Return exactly the line that contains "1. GKE 設定ファイルの作成<br>" and all lines beneath it in the entries, through the very last one.

** Opening Data for this task block **

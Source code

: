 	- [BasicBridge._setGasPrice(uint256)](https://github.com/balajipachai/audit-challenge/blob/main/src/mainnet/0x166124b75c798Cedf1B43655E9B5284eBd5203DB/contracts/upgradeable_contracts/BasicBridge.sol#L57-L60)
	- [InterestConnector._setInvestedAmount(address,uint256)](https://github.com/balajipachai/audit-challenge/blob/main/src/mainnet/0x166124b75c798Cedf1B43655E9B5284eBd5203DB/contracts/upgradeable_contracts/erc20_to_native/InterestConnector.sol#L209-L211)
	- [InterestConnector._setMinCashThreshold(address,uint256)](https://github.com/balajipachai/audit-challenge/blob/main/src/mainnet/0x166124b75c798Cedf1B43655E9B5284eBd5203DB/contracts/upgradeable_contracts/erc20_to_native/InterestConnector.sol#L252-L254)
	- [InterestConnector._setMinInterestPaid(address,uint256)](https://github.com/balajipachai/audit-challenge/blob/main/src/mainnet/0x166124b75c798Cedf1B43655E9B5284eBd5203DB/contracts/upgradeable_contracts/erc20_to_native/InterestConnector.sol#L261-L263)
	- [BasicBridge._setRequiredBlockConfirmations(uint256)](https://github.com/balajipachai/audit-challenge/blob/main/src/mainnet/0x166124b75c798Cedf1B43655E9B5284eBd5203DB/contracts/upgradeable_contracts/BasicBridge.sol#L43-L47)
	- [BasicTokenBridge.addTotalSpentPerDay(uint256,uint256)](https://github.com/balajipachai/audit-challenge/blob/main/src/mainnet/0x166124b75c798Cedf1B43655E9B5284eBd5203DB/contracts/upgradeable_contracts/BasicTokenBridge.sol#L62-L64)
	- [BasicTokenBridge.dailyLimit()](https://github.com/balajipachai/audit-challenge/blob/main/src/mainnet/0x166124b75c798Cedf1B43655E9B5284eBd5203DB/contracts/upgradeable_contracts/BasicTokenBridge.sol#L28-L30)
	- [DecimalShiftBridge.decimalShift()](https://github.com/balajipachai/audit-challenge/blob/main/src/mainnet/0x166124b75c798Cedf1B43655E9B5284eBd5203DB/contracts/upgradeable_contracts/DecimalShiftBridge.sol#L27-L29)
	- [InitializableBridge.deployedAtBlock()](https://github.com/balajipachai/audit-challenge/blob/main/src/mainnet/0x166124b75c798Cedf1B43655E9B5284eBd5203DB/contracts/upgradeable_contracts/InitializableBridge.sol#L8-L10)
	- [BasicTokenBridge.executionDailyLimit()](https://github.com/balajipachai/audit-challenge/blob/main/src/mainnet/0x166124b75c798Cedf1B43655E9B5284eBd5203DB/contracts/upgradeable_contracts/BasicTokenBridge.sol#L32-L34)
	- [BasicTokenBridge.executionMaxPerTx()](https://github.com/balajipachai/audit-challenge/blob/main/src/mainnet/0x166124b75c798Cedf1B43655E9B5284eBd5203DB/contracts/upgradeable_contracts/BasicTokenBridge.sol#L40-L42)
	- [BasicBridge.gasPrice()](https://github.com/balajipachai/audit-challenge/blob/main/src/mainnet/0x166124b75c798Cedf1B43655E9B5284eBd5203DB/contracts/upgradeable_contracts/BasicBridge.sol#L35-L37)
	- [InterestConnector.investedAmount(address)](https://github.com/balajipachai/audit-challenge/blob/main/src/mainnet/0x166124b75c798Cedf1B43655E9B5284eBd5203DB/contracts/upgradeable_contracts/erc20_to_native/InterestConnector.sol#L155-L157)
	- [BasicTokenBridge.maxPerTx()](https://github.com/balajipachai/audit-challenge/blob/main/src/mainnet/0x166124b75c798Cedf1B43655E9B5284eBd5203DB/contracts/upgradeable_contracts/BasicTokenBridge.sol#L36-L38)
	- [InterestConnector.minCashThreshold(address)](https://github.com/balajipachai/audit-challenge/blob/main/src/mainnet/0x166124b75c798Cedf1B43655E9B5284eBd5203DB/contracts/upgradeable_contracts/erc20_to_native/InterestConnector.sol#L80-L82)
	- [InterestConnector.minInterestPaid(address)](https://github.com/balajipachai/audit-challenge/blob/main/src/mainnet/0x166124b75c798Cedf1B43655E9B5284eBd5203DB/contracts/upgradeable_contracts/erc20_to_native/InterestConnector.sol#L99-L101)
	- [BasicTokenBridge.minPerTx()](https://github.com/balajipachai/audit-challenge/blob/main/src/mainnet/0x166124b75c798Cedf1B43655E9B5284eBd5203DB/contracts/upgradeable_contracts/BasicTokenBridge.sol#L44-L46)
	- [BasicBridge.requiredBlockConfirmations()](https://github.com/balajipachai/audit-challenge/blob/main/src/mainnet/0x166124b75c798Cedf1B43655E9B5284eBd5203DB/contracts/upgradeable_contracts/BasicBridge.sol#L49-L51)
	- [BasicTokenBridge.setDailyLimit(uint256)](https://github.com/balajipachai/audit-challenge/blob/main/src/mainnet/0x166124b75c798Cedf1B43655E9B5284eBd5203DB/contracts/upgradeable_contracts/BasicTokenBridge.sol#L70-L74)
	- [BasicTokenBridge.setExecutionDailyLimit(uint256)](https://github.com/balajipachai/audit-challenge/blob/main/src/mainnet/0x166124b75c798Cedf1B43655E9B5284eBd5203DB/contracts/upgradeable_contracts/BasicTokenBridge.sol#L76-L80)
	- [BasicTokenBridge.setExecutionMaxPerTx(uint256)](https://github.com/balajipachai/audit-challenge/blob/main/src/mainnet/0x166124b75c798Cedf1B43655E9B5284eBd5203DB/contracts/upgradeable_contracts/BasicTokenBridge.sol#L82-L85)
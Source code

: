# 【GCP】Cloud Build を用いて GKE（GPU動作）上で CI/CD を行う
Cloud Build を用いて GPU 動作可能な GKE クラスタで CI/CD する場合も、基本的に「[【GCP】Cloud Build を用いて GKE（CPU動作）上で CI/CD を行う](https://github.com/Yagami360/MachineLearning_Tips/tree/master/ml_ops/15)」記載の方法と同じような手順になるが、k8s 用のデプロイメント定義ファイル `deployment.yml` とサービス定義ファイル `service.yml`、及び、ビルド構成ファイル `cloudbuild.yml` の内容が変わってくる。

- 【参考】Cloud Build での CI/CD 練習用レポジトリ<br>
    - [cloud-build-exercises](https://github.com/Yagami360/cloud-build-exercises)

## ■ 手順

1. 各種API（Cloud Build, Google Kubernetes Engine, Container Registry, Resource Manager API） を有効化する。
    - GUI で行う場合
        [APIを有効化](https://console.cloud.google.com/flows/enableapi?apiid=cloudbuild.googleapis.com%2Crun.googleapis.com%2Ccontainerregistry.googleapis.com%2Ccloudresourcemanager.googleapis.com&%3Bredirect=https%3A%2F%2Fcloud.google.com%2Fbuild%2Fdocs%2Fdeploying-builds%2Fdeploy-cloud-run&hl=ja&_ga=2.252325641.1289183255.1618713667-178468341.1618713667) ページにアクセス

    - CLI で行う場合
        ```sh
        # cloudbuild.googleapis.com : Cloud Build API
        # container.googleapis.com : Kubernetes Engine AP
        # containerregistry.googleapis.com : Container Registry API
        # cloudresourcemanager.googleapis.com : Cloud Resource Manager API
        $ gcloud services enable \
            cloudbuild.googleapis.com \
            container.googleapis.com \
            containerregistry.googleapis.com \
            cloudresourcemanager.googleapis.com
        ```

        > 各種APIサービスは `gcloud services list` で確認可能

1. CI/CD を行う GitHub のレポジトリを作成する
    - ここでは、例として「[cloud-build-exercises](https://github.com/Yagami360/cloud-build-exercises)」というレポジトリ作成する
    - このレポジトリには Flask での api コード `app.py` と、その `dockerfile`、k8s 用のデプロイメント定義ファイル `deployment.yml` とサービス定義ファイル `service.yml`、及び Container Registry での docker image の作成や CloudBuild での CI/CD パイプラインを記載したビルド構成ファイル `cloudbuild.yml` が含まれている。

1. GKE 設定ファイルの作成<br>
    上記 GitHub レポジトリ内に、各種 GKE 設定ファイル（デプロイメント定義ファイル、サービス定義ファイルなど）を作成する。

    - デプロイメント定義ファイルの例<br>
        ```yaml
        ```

** Closing Data for this task block **

▸ Written answer
1. GKE 設定ファイルの作成<br>
    上記 GitHub レポジトリ内に、各種 GKE 設定ファイル（デプロイメント定義ファイル、サービス定義ファイルなど）を作成する。

    - デプロイメント定義ファイルの例<br>
        ```yaml
        ```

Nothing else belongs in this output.